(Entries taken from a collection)
-*-
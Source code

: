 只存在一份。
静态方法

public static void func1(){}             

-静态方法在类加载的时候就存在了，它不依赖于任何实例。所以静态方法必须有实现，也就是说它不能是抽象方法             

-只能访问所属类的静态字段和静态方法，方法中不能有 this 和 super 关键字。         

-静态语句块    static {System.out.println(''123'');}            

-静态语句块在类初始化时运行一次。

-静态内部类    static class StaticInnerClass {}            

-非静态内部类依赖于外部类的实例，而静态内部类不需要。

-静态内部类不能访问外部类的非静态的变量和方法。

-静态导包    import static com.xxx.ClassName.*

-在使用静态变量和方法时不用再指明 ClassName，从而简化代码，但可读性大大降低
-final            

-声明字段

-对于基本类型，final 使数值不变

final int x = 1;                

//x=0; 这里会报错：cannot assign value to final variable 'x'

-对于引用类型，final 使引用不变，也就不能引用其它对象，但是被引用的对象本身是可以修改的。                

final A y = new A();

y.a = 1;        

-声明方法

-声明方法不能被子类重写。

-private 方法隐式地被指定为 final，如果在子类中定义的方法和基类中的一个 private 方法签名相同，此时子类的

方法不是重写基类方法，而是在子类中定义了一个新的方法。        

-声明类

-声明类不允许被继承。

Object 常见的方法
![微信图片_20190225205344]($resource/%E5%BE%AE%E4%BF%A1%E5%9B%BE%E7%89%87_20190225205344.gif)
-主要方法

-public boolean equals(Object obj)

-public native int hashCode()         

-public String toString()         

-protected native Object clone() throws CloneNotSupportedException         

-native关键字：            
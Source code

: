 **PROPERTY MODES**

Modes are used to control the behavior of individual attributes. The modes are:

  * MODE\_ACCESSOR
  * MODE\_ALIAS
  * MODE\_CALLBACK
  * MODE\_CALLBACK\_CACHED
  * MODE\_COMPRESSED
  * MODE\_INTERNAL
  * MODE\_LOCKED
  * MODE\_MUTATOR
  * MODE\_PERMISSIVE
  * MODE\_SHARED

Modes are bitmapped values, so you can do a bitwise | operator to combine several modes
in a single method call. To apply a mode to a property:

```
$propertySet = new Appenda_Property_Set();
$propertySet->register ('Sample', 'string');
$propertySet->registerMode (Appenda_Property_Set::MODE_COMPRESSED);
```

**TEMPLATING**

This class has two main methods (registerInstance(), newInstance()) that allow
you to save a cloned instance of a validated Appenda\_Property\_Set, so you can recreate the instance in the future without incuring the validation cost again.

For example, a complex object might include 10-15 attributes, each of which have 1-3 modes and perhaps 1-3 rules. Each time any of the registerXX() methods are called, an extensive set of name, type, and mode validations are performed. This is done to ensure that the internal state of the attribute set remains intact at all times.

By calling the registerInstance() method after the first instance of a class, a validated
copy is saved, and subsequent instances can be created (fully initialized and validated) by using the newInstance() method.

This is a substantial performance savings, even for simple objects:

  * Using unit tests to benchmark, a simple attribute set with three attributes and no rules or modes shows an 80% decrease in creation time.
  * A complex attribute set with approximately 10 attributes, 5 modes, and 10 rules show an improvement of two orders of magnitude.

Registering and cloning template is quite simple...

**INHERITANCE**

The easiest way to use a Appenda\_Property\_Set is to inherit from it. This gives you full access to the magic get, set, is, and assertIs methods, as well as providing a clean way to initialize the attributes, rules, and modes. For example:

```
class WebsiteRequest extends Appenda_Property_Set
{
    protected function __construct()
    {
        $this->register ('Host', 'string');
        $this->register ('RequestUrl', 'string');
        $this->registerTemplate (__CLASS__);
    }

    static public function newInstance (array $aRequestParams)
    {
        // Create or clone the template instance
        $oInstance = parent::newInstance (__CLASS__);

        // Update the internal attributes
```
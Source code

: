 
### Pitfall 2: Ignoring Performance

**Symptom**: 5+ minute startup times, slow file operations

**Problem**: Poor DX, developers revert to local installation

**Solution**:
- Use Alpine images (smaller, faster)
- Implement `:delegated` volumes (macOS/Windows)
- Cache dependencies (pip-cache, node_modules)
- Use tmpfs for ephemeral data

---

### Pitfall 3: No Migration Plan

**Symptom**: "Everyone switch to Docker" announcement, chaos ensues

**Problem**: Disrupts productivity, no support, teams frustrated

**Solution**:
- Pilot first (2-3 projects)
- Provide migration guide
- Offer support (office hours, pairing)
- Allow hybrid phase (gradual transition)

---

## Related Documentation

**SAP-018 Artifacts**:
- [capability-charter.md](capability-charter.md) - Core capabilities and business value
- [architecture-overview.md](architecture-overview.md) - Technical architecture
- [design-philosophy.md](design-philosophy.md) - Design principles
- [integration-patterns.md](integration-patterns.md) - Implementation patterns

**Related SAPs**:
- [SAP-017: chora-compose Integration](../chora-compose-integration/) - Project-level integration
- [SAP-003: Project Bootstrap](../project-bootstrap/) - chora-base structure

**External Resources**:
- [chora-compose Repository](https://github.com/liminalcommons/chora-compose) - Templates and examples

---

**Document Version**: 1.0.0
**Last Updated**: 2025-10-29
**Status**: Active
-*-
### TASK TO COMPLETE
One inclusive range is required: first line of the data through the line containing "you to save". Set it down exactly and output nothing else.

### TASK RESPONSE
Source code

: 只存在一份。
静态方法

public static void func1(){}             

-静态方法在类加载的时候就存在了，它不依赖于任何实例。所以静态方法必须有实现，也就是说它不能是抽象方法             

-只能访问所属类的静态字段和静态方法，方法中不能有 this 和 super 关键字。         

-静态语句块    static {System.out.println(''123'');}            

-静态语句块在类初始化时运行一次。

-静态内部类    static class StaticInnerClass {}            

-非静态内部类依赖于外部类的实例，而静态内部类不需要。

-静态内部类不能访问外部类的非静态的变量和方法。

-静态导包    import static com.xxx.ClassName.*

-在使用静态变量和方法时不用再指明 ClassName，从而简化代码，但可读性大大降低
-final            

-声明字段

-对于基本类型，final 使数值不变

final int x = 1;                

//x=0; 这里会报错：cannot assign value to final variable 'x'

-对于引用类型，final 使引用不变，也就不能引用其它对象，但是被引用的对象本身是可以修改的。                

final A y = new A();

y.a = 1;        

-声明方法

-声明方法不能被子类重写。

-private 方法隐式地被指定为 final，如果在子类中定义的方法和基类中的一个 private 方法签名相同，此时子类的

方法不是重写基类方法，而是在子类中定义了一个新的方法。        

-声明类

-声明类不允许被继承。

Object 常见的方法
![微信图片_20190225205344]($resource/%E5%BE%AE%E4%BF%A1%E5%9B%BE%E7%89%87_20190225205344.gif)
-主要方法

-public boolean equals(Object obj)

-public native int hashCode()         

-public String toString()         

-protected native Object clone() throws CloneNotSupportedException         

-native关键字：            
Source code

: **PROPERTY MODES**

Modes are used to control the behavior of individual attributes. The modes are:

  * MODE\_ACCESSOR
  * MODE\_ALIAS
  * MODE\_CALLBACK
  * MODE\_CALLBACK\_CACHED
  * MODE\_COMPRESSED
  * MODE\_INTERNAL
  * MODE\_LOCKED
  * MODE\_MUTATOR
  * MODE\_PERMISSIVE
  * MODE\_SHARED

Modes are bitmapped values, so you can do a bitwise | operator to combine several modes
in a single method call. To apply a mode to a property:

```
$propertySet = new Appenda_Property_Set();
$propertySet->register ('Sample', 'string');
$propertySet->registerMode (Appenda_Property_Set::MODE_COMPRESSED);
```

**TEMPLATING**

This class has two main methods (registerInstance(), newInstance()) that allow
you to save a cloned instance of a validated Appenda\_Property\_Set, so you can recreate the instance in the future without incuring the validation cost again.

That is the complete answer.